Denoising Autoencoder for Bioacoustic Applications

This work was part of a final project for Harvard’s graduate class CS281: “Advanced Machine Learning”, fall semester of 2019, done together with Petur Bryde, Tyler Piazza, and Serges Saidi. This description summarizes the components I was responsible for.

In this project, we aim to contribute to efforts for environmental monitoring through deployment of acoustic sensors by drawing on work from deep-learning-based audio and image enhancement to isolate birdsong from background noise. Bioacoustic monitoring systems have become increasingly common in recent decades, as they could greatly save time and resources over manual population surveys. Yet they do introduce a new technological challenge: how can birdsong be identified and classified within many hours worth of audio recordings? This is an active area of research (see [Stowell et al, 2016] [Priyadarshani et al, 2018] for reviews) and has been the subject of several public data challenges [Stowell et al, 2018] [BirdCLEF]. One of the biggest barriers to successful classification systems is the presence of highly time-variant and region-dependent background noise. We are interested in whether it is possible to reduce noise levels with the use of a convolutional denoising autoencoder (CDAE).

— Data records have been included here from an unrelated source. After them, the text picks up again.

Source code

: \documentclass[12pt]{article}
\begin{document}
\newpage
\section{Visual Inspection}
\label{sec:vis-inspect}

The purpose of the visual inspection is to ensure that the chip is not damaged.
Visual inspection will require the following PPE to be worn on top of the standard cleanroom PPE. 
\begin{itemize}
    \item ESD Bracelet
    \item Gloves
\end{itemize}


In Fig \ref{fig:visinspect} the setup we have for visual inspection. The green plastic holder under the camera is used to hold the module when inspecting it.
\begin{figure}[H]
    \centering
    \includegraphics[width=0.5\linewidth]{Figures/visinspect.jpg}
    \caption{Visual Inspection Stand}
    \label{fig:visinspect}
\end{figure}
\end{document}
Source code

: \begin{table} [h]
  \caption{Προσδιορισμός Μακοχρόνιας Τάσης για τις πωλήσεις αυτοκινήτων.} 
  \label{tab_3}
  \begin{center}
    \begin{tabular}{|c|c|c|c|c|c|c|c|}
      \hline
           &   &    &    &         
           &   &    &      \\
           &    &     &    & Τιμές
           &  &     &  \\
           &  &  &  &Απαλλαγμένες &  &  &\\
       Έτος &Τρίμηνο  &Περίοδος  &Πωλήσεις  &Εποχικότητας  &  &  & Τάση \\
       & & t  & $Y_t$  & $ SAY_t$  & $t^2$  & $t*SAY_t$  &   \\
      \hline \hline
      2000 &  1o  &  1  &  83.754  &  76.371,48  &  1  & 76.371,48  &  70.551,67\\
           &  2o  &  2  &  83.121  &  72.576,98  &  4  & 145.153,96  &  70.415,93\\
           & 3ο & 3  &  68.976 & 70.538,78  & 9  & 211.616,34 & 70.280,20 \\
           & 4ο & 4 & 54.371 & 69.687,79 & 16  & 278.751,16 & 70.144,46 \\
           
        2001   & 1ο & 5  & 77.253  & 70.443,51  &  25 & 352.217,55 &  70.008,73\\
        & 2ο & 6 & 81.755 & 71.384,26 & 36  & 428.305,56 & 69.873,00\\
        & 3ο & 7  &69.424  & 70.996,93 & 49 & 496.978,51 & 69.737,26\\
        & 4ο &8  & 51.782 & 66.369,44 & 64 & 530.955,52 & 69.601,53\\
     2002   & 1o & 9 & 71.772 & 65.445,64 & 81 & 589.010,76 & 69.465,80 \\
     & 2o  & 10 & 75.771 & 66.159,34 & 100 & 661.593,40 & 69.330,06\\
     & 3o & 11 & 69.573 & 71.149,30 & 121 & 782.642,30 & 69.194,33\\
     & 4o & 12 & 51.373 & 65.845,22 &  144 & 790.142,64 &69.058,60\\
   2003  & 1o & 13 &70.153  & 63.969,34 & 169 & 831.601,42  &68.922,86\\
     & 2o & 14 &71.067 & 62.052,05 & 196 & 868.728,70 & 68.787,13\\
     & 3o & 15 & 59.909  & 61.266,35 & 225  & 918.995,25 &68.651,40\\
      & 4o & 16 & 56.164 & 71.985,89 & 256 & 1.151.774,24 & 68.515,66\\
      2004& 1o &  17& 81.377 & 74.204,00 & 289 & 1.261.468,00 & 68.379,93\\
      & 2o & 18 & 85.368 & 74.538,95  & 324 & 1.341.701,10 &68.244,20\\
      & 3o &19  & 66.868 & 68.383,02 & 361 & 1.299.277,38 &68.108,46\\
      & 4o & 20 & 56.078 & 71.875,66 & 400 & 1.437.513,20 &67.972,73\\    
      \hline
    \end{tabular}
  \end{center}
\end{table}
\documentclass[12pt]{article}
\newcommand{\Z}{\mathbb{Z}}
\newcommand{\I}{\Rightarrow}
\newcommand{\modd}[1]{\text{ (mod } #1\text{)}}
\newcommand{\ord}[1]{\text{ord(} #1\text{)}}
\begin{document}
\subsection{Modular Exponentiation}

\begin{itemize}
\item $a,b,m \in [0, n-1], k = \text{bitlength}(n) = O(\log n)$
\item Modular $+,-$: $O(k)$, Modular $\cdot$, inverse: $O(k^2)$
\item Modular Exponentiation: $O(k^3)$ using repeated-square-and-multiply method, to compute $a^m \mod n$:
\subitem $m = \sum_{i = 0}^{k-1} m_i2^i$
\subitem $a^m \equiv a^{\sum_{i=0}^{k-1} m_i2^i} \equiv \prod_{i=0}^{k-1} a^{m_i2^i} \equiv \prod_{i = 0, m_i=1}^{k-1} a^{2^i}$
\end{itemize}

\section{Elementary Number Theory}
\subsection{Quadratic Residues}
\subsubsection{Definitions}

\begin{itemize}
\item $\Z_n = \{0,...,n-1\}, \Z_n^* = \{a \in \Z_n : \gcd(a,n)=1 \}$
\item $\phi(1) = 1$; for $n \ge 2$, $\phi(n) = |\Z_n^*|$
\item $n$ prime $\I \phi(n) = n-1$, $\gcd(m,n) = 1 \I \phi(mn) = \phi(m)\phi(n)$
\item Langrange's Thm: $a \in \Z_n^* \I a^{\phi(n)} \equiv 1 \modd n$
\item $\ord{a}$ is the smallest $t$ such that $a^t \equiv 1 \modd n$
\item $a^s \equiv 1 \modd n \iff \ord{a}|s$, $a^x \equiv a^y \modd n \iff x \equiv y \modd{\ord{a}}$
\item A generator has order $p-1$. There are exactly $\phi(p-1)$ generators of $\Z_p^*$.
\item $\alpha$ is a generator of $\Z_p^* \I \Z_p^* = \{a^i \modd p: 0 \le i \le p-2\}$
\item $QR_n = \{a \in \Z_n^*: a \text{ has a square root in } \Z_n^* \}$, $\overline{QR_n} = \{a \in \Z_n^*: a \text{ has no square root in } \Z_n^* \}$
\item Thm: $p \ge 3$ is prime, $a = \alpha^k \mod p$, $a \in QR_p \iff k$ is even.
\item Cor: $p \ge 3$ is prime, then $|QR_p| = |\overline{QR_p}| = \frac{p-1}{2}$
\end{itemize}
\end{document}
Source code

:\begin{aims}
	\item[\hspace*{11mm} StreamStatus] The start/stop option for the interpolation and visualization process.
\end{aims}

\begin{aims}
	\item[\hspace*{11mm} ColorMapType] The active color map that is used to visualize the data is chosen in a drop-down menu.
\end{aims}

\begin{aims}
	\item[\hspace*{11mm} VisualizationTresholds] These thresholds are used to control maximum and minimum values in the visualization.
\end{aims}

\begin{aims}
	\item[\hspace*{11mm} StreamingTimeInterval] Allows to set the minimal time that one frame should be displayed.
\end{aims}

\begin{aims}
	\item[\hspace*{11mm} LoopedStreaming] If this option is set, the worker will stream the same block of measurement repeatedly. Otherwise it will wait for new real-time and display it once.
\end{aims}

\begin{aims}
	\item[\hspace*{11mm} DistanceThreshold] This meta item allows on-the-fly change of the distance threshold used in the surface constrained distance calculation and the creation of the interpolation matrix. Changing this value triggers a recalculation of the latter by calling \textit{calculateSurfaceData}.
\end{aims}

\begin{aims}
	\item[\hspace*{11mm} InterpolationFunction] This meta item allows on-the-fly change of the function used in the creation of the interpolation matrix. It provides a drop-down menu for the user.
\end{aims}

First, we construct a dataset on which to train our system. A major difficulty of implementing acoustic foreground-background segmentation on natural data is that the ground-truth will generally not be available. In particular, for our application, we do not expect it to be possible to collect recordings of birds in the wild without simultaneously capturing the surrounding soundscape. On the other hand, given a foreground and background, it is very easy to construct the overall mixed signal. Therefore, by collecting separate recordings representing candidate background noise and candidate birdsong, we can artifically construct viable mixed recordings.

For the foreground components, we collected tracks from the Berlin Natural History Museum online database. While this resource only provides around six-and-a-half thousand recordings – which is small in comparison to Xeno-Canto, which contains hundreds of thousands – the audio is consistently high-quality, with low background noise content, which is very important for our application. The recordings cover 273 species, and are usually between 0 and 2 seconds in length. For the background audio, we utilized recordings from the BirdVox detection challenge dataset. The challenge contained twenty thousand 10-second recordings collected around Ithaca, NY, by researchers from the Cornell Lab of Ornithology, and were labeled by whether the tracks contained birdsong. We filtered and collected all tracks without birdsong to form “background” audio. To compose a mixed track, we first took a distinct 1-second window of the background track and normalized it to a unit maximum amplitude. Then, we randomly sampled two birdsong files, normalized, and added them within randomly sampled locations in the background track (resulting in a signal-to-noise ratio of 0.5).

Generally, studies of audio convert the acoustic time series into a two-dimensional time-frequency representation – a spectrogram – which provides a more informative view of the properties of sound. For all of the datasets used, we constructed spectrograms using a sliding Short-Term Fourier Transform (STFT) with a Hanning window. While it would be interesting to reconstruct the processed audio time series based on our model output, we did not do so in our work.

We then implemented a convolutional denoising autoencoder (CDAE), such that spectrograms containing both background and foreground signals would make up the input to the network, and would be trained against the clean birdsong foreground. The encoder and decoder both contained one hidden layer layer, and all layers were joined with ReLu operations and 2x2 pooling layers. The number of channels per inner layer was varied to compare performance. We used an 80-20 training-testing split across the datasets. The spectrograms, initially of size 100x426, were rescaled to a size of 24x100 to reduce the dimensionality of the network. Additionally, they were normalized to a maximum amplitude of 1 for compatibility with binary cross-entropy (BCE) loss, a common loss function for image denoising. All models were run on a Tesla K80 GPU through Google Colaboratory. Parameters were chosen by manual tuning.

The top figure shows the BCE loss of the network across minibatches. The bottom figure shows several examples of the input (noisy) spectrograms, the ground-truth birdsong spectrograms, and the autoencoder output for the synthetic and realistic datasets (respectively), on instances from the test dataset.

All in all, we have successfully implemented, evaluated, and analyzed an approaches for isolating birdsong in acoustic recordings. For future work, it would be interesting to evaluate the quality of the audio reconstructed from processed spectrograms. Additionally, while we were limited by time and memory constraints, future studies could construct larger datasets to train more complex networks with higher representational ability. We hope that this work will contribute to the development of acoustic monitoring technologies and further avian conservation efforts.